[Provided information]

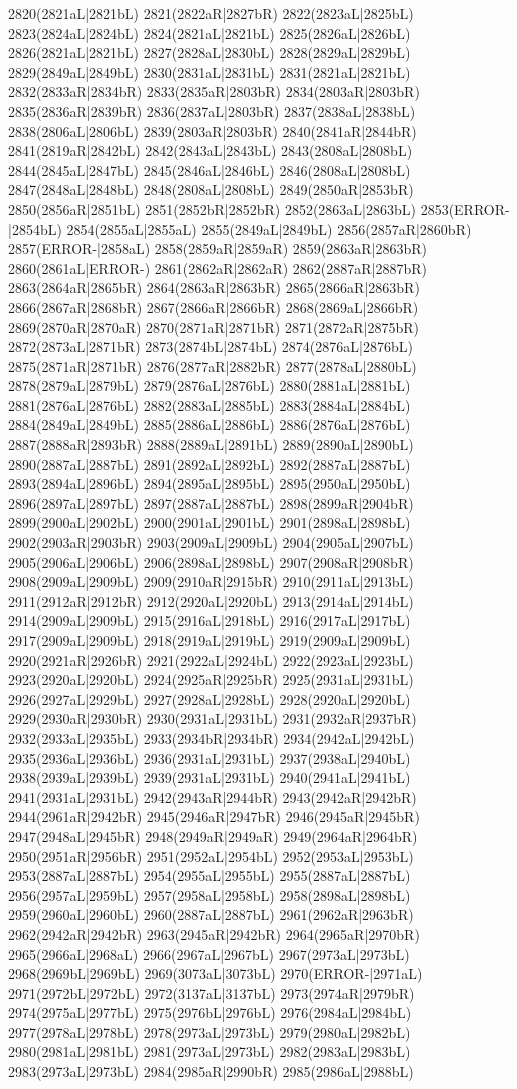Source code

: 2820(2821aL|2821bL) 2821(2822aR|2827bR) 2822(2823aL|2825bL) 2823(2824aL|2824bL) 2824(2821aL|2821bL) 2825(2826aL|2826bL) 2826(2821aL|2821bL) 2827(2828aL|2830bL) 2828(2829aL|2829bL) 2829(2849aL|2849bL) 2830(2831aL|2831bL) 2831(2821aL|2821bL) 2832(2833aR|2834bR) 2833(2835aR|2803bR) 2834(2803aR|2803bR) 2835(2836aR|2839bR) 2836(2837aL|2803bR) 2837(2838aL|2838bL) 2838(2806aL|2806bL) 2839(2803aR|2803bR) 2840(2841aR|2844bR) 2841(2819aR|2842bL) 2842(2843aL|2843bL) 2843(2808aL|2808bL) 2844(2845aL|2847bL) 2845(2846aL|2846bL) 2846(2808aL|2808bL) 2847(2848aL|2848bL) 2848(2808aL|2808bL) 2849(2850aR|2853bR) 2850(2856aR|2851bL) 2851(2852bR|2852bR) 2852(2863aL|2863bL) 2853(ERROR-|2854bL) 2854(2855aL|2855aL) 2855(2849aL|2849bL) 2856(2857aR|2860bR) 2857(ERROR-|2858aL) 2858(2859aR|2859aR) 2859(2863aR|2863bR) 2860(2861aL|ERROR-) 2861(2862aR|2862aR) 2862(2887aR|2887bR) 2863(2864aR|2865bR) 2864(2863aR|2863bR) 2865(2866aR|2863bR) 2866(2867aR|2868bR) 2867(2866aR|2866bR) 2868(2869aL|2866bR) 2869(2870aR|2870aR) 2870(2871aR|2871bR) 2871(2872aR|2875bR) 2872(2873aL|2871bR) 2873(2874bL|2874bL) 2874(2876aL|2876bL) 2875(2871aR|2871bR) 2876(2877aR|2882bR) 2877(2878aL|2880bL) 2878(2879aL|2879bL) 2879(2876aL|2876bL) 2880(2881aL|2881bL) 2881(2876aL|2876bL) 2882(2883aL|2885bL) 2883(2884aL|2884bL) 2884(2849aL|2849bL) 2885(2886aL|2886bL) 2886(2876aL|2876bL) 2887(2888aR|2893bR) 2888(2889aL|2891bL) 2889(2890aL|2890bL) 2890(2887aL|2887bL) 2891(2892aL|2892bL) 2892(2887aL|2887bL) 2893(2894aL|2896bL) 2894(2895aL|2895bL) 2895(2950aL|2950bL) 2896(2897aL|2897bL) 2897(2887aL|2887bL) 2898(2899aR|2904bR) 2899(2900aL|2902bL) 2900(2901aL|2901bL) 2901(2898aL|2898bL) 2902(2903aR|2903bR) 2903(2909aL|2909bL) 2904(2905aL|2907bL) 2905(2906aL|2906bL) 2906(2898aL|2898bL) 2907(2908aR|2908bR) 2908(2909aL|2909bL) 2909(2910aR|2915bR) 2910(2911aL|2913bL) 2911(2912aR|2912bR) 2912(2920aL|2920bL) 2913(2914aL|2914bL) 2914(2909aL|2909bL) 2915(2916aL|2918bL) 2916(2917aL|2917bL) 2917(2909aL|2909bL) 2918(2919aL|2919bL) 2919(2909aL|2909bL) 2920(2921aR|2926bR) 2921(2922aL|2924bL) 2922(2923aL|2923bL) 2923(2920aL|2920bL) 2924(2925aR|2925bR) 2925(2931aL|2931bL) 2926(2927aL|2929bL) 2927(2928aL|2928bL) 2928(2920aL|2920bL) 2929(2930aR|2930bR) 2930(2931aL|2931bL) 2931(2932aR|2937bR) 2932(2933aL|2935bL) 2933(2934bR|2934bR) 2934(2942aL|2942bL) 2935(2936aL|2936bL) 2936(2931aL|2931bL) 2937(2938aL|2940bL) 2938(2939aL|2939bL) 2939(2931aL|2931bL) 2940(2941aL|2941bL) 2941(2931aL|2931bL) 2942(2943aR|2944bR) 2943(2942aR|2942bR) 2944(2961aR|2942bR) 2945(2946aR|2947bR) 2946(2945aR|2945bR) 2947(2948aL|2945bR) 2948(2949aR|2949aR) 2949(2964aR|2964bR) 2950(2951aR|2956bR) 2951(2952aL|2954bL) 2952(2953aL|2953bL) 2953(2887aL|2887bL) 2954(2955aL|2955bL) 2955(2887aL|2887bL) 2956(2957aL|2959bL) 2957(2958aL|2958bL) 2958(2898aL|2898bL) 2959(2960aL|2960bL) 2960(2887aL|2887bL) 2961(2962aR|2963bR) 2962(2942aR|2942bR) 2963(2945aR|2942bR) 2964(2965aR|2970bR) 2965(2966aL|2968aL) 2966(2967aL|2967bL) 2967(2973aL|2973bL) 2968(2969bL|2969bL) 2969(3073aL|3073bL) 2970(ERROR-|2971aL) 2971(2972bL|2972bL) 2972(3137aL|3137bL) 2973(2974aR|2979bR) 2974(2975aL|2977bL) 2975(2976bL|2976bL) 2976(2984aL|2984bL) 2977(2978aL|2978bL) 2978(2973aL|2973bL) 2979(2980aL|2982bL) 2980(2981aL|2981bL) 2981(2973aL|2973bL) 2982(2983aL|2983bL) 2983(2973aL|2973bL) 2984(2985aR|2990bR) 2985(2986aL|2988bL) 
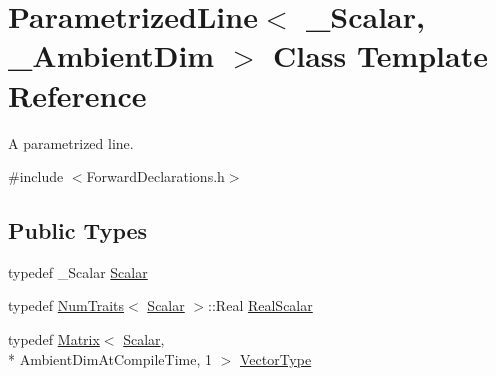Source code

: \hypertarget{class_parametrized_line}{\section{Parametrized\-Line$<$ \-\_\-\-Scalar, \-\_\-\-Ambient\-Dim $>$ Class Template Reference}
\label{class_parametrized_line}
}


A parametrized line.  




{\ttfamily \#include $<$Forward\-Declarations.\-h$>$}

\subsection*{Public Types}
\begin{DoxyCompactItemize}
\item 
typedef \-\_\-\-Scalar \hyperlink{class_parametrized_line_ac4e083e5a62740e45d2158c6692b2115}{Scalar}
\item 
typedef \hyperlink{struct_num_traits}{Num\-Traits}$<$ \hyperlink{class_parametrized_line_ac4e083e5a62740e45d2158c6692b2115}{Scalar} $>$\-::Real \hyperlink{class_parametrized_line_a5a5bc8e0f892d08922cd4152622a1ea3}{Real\-Scalar}
\item 
typedef \hyperlink{class_matrix}{Matrix}$<$ \hyperlink{class_parametrized_line_ac4e083e5a62740e45d2158c6692b2115}{Scalar}, \\*
Ambient\-Dim\-At\-Compile\-Time, 1 $>$ \hyperlink{class_parametrized_line_a50da4abea0ab33894502d66459f261ba}{Vector\-Type}
\end{DoxyCompactItemize}
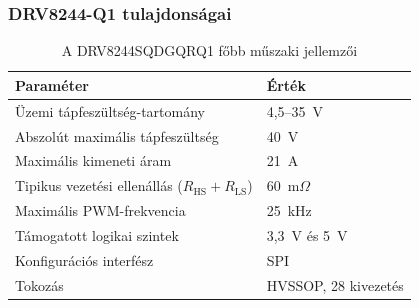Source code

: \subsubsection{DRV8244-Q1 tulajdonságai}
\begin{table}[H]
    \centering
    \caption{A DRV8244SQDGQRQ1 főbb műszaki jellemzői
    \cite[4.~o., 1.]{drv8244}}
    \label{tab:drv8244-parameterek}
    \renewcommand{\arraystretch}{1.2}
    \begin{tabular}{|l|l|}
        \hline
        \rowcolor{blue!15}
        \textbf{Paraméter} & \textbf{Érték} \\
        \hline
        Üzemi tápfeszültség-tartomány & 4,5--35~V \\
        \hline
        Abszolút maximális tápfeszültség & 40~V \\
        \hline
        Maximális kimeneti áram & 21~A \\
        \hline
        Tipikus vezetési ellenállás
        ($R_\mathrm{HS}+R_\mathrm{LS}$) & 60~m$\Omega$ \\
        \hline
        Maximális PWM-frekvencia & 25~kHz \\
        \hline
        Támogatott logikai szintek & 3,3~V és 5~V \\
        \hline
        Konfigurációs interfész & SPI \\
        \hline
        Tokozás & HVSSOP, 28 kivezetés \\
        \hline
    \end{tabular}
\end{table}




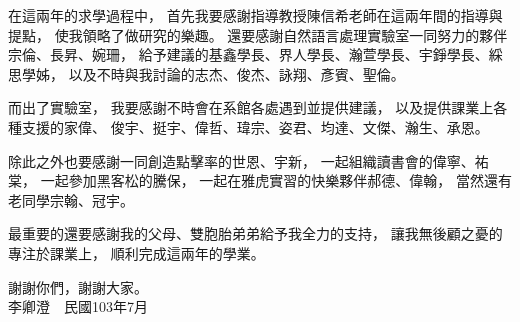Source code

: \begin{acknowledgementszh}

在這兩年的求學過程中，
首先我要感謝指導教授陳信希老師在這兩年間的指導與提點，
使我領略了做研究的樂趣。
還要感謝自然語言處理實驗室一同努力的夥伴宗倫、長昇、婉珊，
給予建議的基鑫學長、界人學長、瀚萱學長、宇錚學長、綵思學姊，
以及不時與我討論的志杰、俊杰、詠翔、彥賓、聖倫。

而出了實驗室，
我要感謝不時會在系館各處遇到並提供建議，
以及提供課業上各種支援的家偉、
俊宇、挺宇、偉哲、瑋宗、姿君、均達、文傑、瀚生、承恩。

除此之外也要感謝一同創造點擊率的世恩、宇新，
一起組織讀書會的偉寧、祐棠，
一起參加黑客松的騰保，
一起在雅虎實習的快樂夥伴郝德、偉翰，
當然還有老同學宗翰、冠宇。

最重要的還要感謝我的父母、雙胞胎弟弟給予我全力的支持，
讓我無後顧之憂的專注於課業上，
順利完成這兩年的學業。

謝謝你們，謝謝大家。\\

\hfill 李卿澄\ \ 民國103年7月

\end{acknowledgementszh}


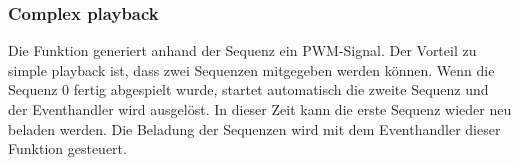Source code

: \subsubsection*{Complex playback}\label{sec:Complex playback}
Die Funktion generiert anhand der Sequenz ein PWM-Signal. Der
Vorteil zu simple playback ist, dass zwei Sequenzen mitgegeben werden können. Wenn die Sequenz 0 fertig abgespielt wurde, startet automatisch die zweite Sequenz und der Eventhandler wird ausgelöst. In dieser Zeit kann die erste Sequenz wieder neu beladen werden. Die Beladung der Sequenzen wird mit dem Eventhandler dieser Funktion gesteuert. 

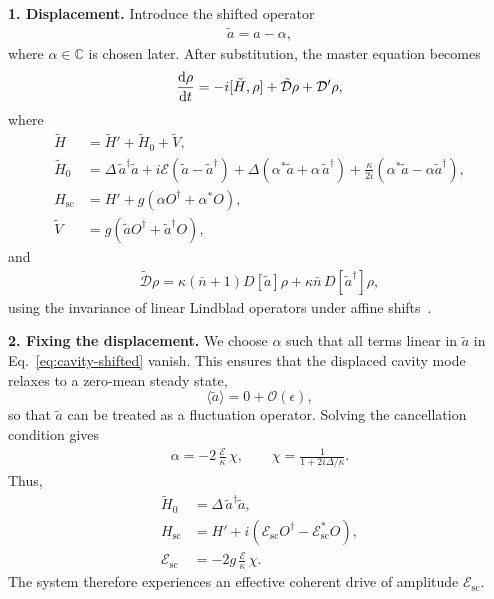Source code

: \documentclass[aps,twocolumn,10pt,prl,floatfix,nofootinbib, superscriptaddress]{revtex4-2}
\newcommand{\nb}{\bar{n}}
\begin{document}
\textbf{1. Displacement.} Introduce the shifted operator
\begin{align}
\tilde{a} = a - \alpha,
\end{align}
where $\alpha \in \mathbb{C}$ is chosen later.
After substitution, the master equation becomes
\begin{align}
\dv{\rho}{t} = -i[\tilde{H},\rho] + \tilde{\mathcal{D}}\rho + \mathcal{D}'\rho,
\end{align}
where
\begin{align}
\tilde{H} &= \tilde{H}' + \tilde{H}_0 + \tilde{V},\\[2pt]
\tilde{H}_0
&= \Delta\, \tilde{a}^\dagger \tilde{a}
+ i\mathcal{E}(\tilde{a}-\tilde{a}^\dagger)
+ \Delta(\alpha^*\tilde{a} + \alpha\,\tilde{a}^\dagger)
+ \frac{\kappa}{2i}(\alpha^*\tilde{a} - \alpha \tilde{a}^\dagger),
\label{eq:cavity-shifted}\\
H_\text{sc} &= H' + g(\alpha O^\dagger + \alpha^* O),\\
\tilde{V} &= g(\tilde{a}O^\dagger + \tilde{a}^\dagger O),\label{eq:Vtilde}
\end{align}
and
\begin{align}
\tilde{\mathcal{D}}\rho
= \kappa(\nb+1)D[\tilde{a}]\rho
+ \kappa\nb\,D[\tilde{a}^\dagger]\rho,
\end{align}
using the invariance of linear Lindblad operators under affine shifts~\cite{landi_2024, schrauwen2025}.

\textbf{2. Fixing the displacement.} We choose $\alpha$ such that all terms linear in $\tilde{a}$ in Eq.~\eqref{eq:cavity-shifted} vanish.
This ensures that the displaced cavity mode relaxes to a zero-mean steady state,
\[
\langle \tilde{a} \rangle = 0 + \mathcal{O}(\epsilon),
\]
so that $\tilde{a}$ can be treated as a fluctuation operator.
Solving the cancellation condition gives
\begin{align}
\alpha = -2\,\frac{\mathcal{E}}{\kappa}\, \chi, \qquad
\chi = \frac{1}{1+2i\Delta/\kappa}.
\end{align}
Thus,
\begin{align}
\tilde{H}_0 &= \Delta\,\tilde{a}^\dagger\tilde{a},\\
H_\text{sc} &= H' + i(\mathcal{E}_\text{sc} O^\dagger - \mathcal{E}_\text{sc}^* O),\\
\mathcal{E}_\text{sc} &= -2 g\,\frac{\mathcal{E}}{\kappa}\, \chi.
\end{align}
The system therefore experiences an effective coherent drive of amplitude $\mathcal{E}_\text{sc}$.
\end{document}
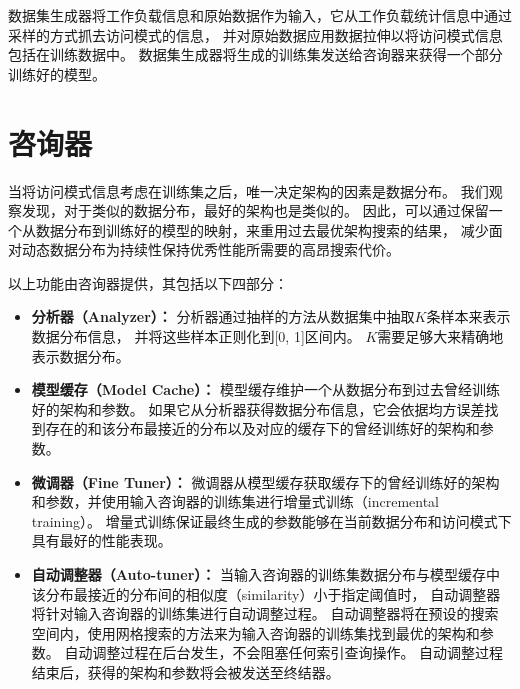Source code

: 数据集生成器将工作负载信息和原始数据作为输入，它从工作负载统计信息中通过采样的方式抓去访问模式的信息，
并对原始数据应用数据拉伸以将访问模式信息包括在训练数据中。
数据集生成器将生成的训练集发送给咨询器来获得一个部分训练好的模型。


\section{咨询器}

当将访问模式信息考虑在训练集之后，唯一决定{\li}架构的因素是数据分布。
我们观察发现，对于类似的数据分布，最好的{\li}架构也是类似的。
因此，{\sys}可以通过保留一个从数据分布到训练好的模型的映射，来重用过去最优{\li}架构搜索的结果，
减少面对动态数据分布为持续性保持{\li}优秀性能所需要的高昂搜索代价。


以上功能由咨询器提供，其包括以下四部分：
\begin{itemize}
  \item
    \textbf{分析器（Analyzer）：}
    分析器通过抽样的方法从数据集中抽取$K$条样本来表示数据分布信息，
    并将这些样本正则化到[0, 1]区间内。
    $K$需要足够大来精确地表示数据分布。
  \item
    \textbf{模型缓存（Model Cache）：}
    模型缓存维护一个从数据分布到过去曾经训练好的{\li}架构和参数。
    如果它从分析器获得数据分布信息，它会依据均方误差找到存在的和该分布最接近的分布以及对应的缓存下的曾经训练好的{\li}架构和参数。
  \item
    \textbf{微调器（Fine Tuner）：}
    微调器从模型缓存获取缓存下的曾经训练好的{\li}架构和参数，并使用输入咨询器的训练集进行增量式训练（incremental training）。
    增量式训练保证最终生成的{\li}参数能够在当前数据分布和访问模式下具有最好的性能表现。
  \item
    \textbf{自动调整器（Auto-tuner）：}
    当输入咨询器的训练集数据分布与模型缓存中该分布最接近的分布间的相似度（similarity）小于指定阈值时，
    自动调整器将针对输入咨询器的训练集进行自动调整过程。
    自动调整器将在预设的搜索空间内，使用网格搜索的方法来为输入咨询器的训练集找到最优的{\li}架构和参数。
    自动调整过程在后台发生，不会阻塞任何索引查询操作。
    自动调整过程结束后，获得的{\li}架构和参数将会被发送至终结器。
\end{itemize}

[/Provided information]

» Exercise brief
Return each line in the records that holds the string "typedef".

» Solution below
typedef \-\_\-\-Scalar \hyperlink{class_parametrized_line_ac4e083e5a62740e45d2158c6692b2115}{Scalar}
typedef \hyperlink{struct_num_traits}{Num\-Traits}$<$ \hyperlink{class_parametrized_line_ac4e083e5a62740e45d2158c6692b2115}{Scalar} $>$\-::Real \hyperlink{class_parametrized_line_a5a5bc8e0f892d08922cd4152622a1ea3}{Real\-Scalar}
typedef \hyperlink{class_matrix}{Matrix}$<$ \hyperlink{class_parametrized_line_ac4e083e5a62740e45d2158c6692b2115}{Scalar}, \\*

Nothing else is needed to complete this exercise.